Quote:Original post by samothI cannot say much about the particular compiler you named (VC 2008), since I'm not using that one, but in general I would strongly recommend against "hand optimizing" code in assembler. If your compiler does not properly optimize intrinsics, then you either forgot to turn on optimizations or the compiler is broken.
What compiler do you use? I'm mainly familiar with Visual C++, GCC, or Intel (which costs money). I know there are others out there, but I haven't had the opportunity to work with them. I'd be interested in playing around with any out there that do intrinsics well.
Quote:In general, assembler code is more or less a black box for the compiler. Some (gcc, most notably) are a bit more intelligent and can still perform minor optimizations (scheduling and register coloring) even on inline assembly, but most compilers will just treat your code as-is and add some extra instructions around it.
Since assembler is a "black box", the compiler cannot prove certain things or even make assumptions, and thus is unable to do most (or all) optimizations inside and around it. On the other hand, a compiler will normally perform all valid optimizations that it is capable of doing with intrinsic functions just fine. A decent optimizer will also interleave your SSE code with non-SSE code when it is possible, which is just awesome, since that code will run "for free".
In theory... in practice I've found that to not be quite so true.
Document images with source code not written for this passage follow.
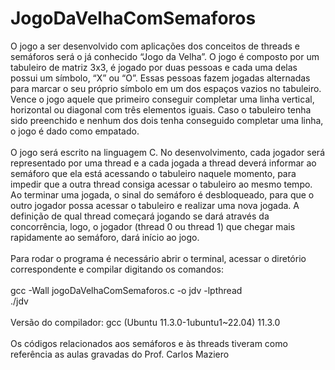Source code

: # JogoDaVelhaComSemaforos

O jogo a ser desenvolvido com aplicações dos conceitos de threads e semáforos será o já conhecido “Jogo da Velha”. O jogo é composto por um tabuleiro de matriz 3x3, é jogado por duas pessoas e cada uma delas possui um símbolo, “X” ou “O”. Essas pessoas fazem jogadas alternadas para marcar o seu próprio símbolo em um dos espaços vazios no tabuleiro. Vence o jogo aquele que primeiro conseguir completar uma linha vertical, horizontal ou diagonal com três elementos iguais. Caso o tabuleiro tenha sido preenchido e nenhum dos dois tenha conseguido completar uma linha, o jogo é dado como empatado.</br></br>
O jogo será escrito na linguagem C. No desenvolvimento, cada jogador será representado por uma thread e a cada jogada a thread deverá informar ao semáforo que ela está acessando o tabuleiro naquele momento, para impedir que a outra thread consiga acessar o tabuleiro ao mesmo tempo. Ao terminar uma jogada, o sinal do semáforo é desbloqueado, para que o outro jogador possa acessar o tabuleiro e realizar uma nova jogada. A definição de qual thread começará jogando se dará através da concorrência, logo, o jogador (thread 0 ou thread 1) que chegar mais rapidamente ao semáforo, dará início ao jogo.</br></br>
Para rodar o programa é necessário abrir o terminal, acessar o diretório correspondente e compilar digitando os comandos: </br></br>gcc -Wall jogoDaVelhaComSemaforos.c -o jdv -lpthread</br>./jdv</br></br>
Versão do compilador: gcc (Ubuntu 11.3.0-1ubuntu1~22.04) 11.3.0</br></br>
Os códigos relacionados aos semáforos e às threads tiveram como referência as aulas gravadas do Prof. Carlos Maziero</br></br>


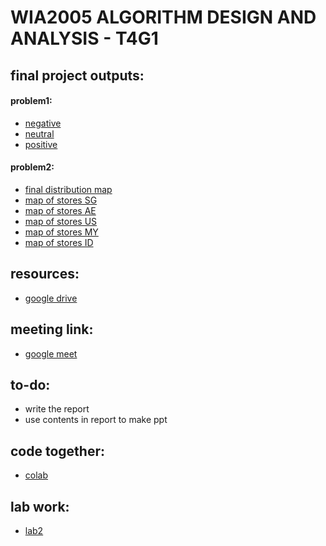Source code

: # WIA2005 ALGORITHM DESIGN AND ANALYSIS - T4G1

## final project outputs:
#### problem1:
- [negative](/problem_1/NEGATIVE.html)
- [neutral](/problem_1/NEUTRAL.html)
- [positive](/problem_1/POSITIVE.html)
#### problem2:
- [final distribution map](/problem_2/final_mapping.html)
- [map of stores SG](/problem_2/map_of_stores_SG.html)
- [map of stores AE](/problem_2/map_of_stores_AE.html)
- [map of stores US](/problem_2/map_of_stores_US.html)
- [map of stores MY](/problem_2/map_of_stores_MY.html)
- [map of stores ID](/problem_2/map_of_stores_ID.html)
## resources:
- [google drive](https://drive.google.com/drive/folders/1Wb_lUsZHBdGO2h6L72gBYCWNOrgakbk_?usp=sharing)

## meeting link:
- [google meet](https://meet.google.com/jbq-gcgh-ubd)

## to-do:
- write the report
- use contents in report to make ppt

## code together:
- [colab](https://drive.google.com/file/d/1Mp1SMaiZW-eLYV8FvH4BO5tkufNXqUIq/view?usp=sharing)

## lab work:
- [lab2](/lab2.html)
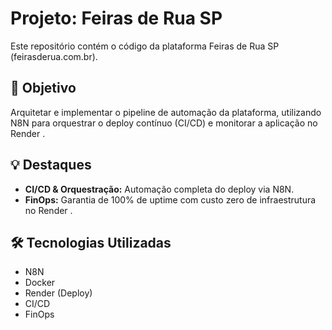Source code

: # Projeto: Feiras de Rua SP

Este repositório contém o código da plataforma Feiras de Rua SP (feirasderua.com.br).

## 🎯 Objetivo
Arquitetar e implementar o pipeline de automação da plataforma, utilizando N8N para orquestrar o deploy contínuo (CI/CD) e monitorar a aplicação no Render .

## 💡 Destaques
* **CI/CD & Orquestração:** Automação completa do deploy via N8N.
* **FinOps:** Garantia de 100% de uptime com custo zero de infraestrutura no Render .

## 🛠️ Tecnologias Utilizadas
* N8N
* Docker
* Render (Deploy)
* CI/CD
* FinOps

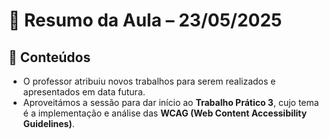 # 📅 Resumo da Aula – 23/05/2025

## 📝 Conteúdos

- O professor atribuiu novos trabalhos para serem realizados e apresentados em data futura.  
- Aproveitámos a sessão para dar início ao **Trabalho Prático 3**, cujo tema é a implementação e análise das **WCAG (Web Content Accessibility Guidelines)**.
And I'm not the only one:
http://www.virtualdub.org/blog/pivot/entry.php?id=162
Its a bit old, bad sadly still true for the most part.
Also consider that a fair number of crucial intrinsics are just plain missing. An example is a 64 bit long divide who's asm mnemonic happens to be simply idiv just doesn't exist (or at least it didn't when I checked a year ago). And I'm not even talking about many of the obscure SSE packed add with swizzled kittens type instructions. I was just trying to do fixed point math.
The whole 'optimize' around never seemed to pan out in real code. Take a look at some dis-assembled intrinsics. I personally was surprised at just how badly VC++ 2008 mangled it. Now most of my experience was with the 64-bit compiler, so maybe its because it was rather new. I don't know. But even simple vector math had all sorts of mov and pack instructions.
On top of that I'm no asm guru by any stretch, I just dabble in it from time to time. And sure debugging asm can be a bit annoying, and there's very little documentation, but I've found it very easy to beat the VC++ 2008 compiler in performance.
In my experience smaller functions or ones that will be inlined are best left as C++ code. Larger performance critical ones hand tuned assembly. Intrinsics so far have left me quite disappointed performance wise, simply because they're not properly supported. I'd love to use them, in say a vector library or what-not (where they would be perfect). I'm hoping VC++ 2010 steps fixes things. But if your playing with intrinsics and getting slow code, take a look at the disassembly, the problem might not lie where you expect it.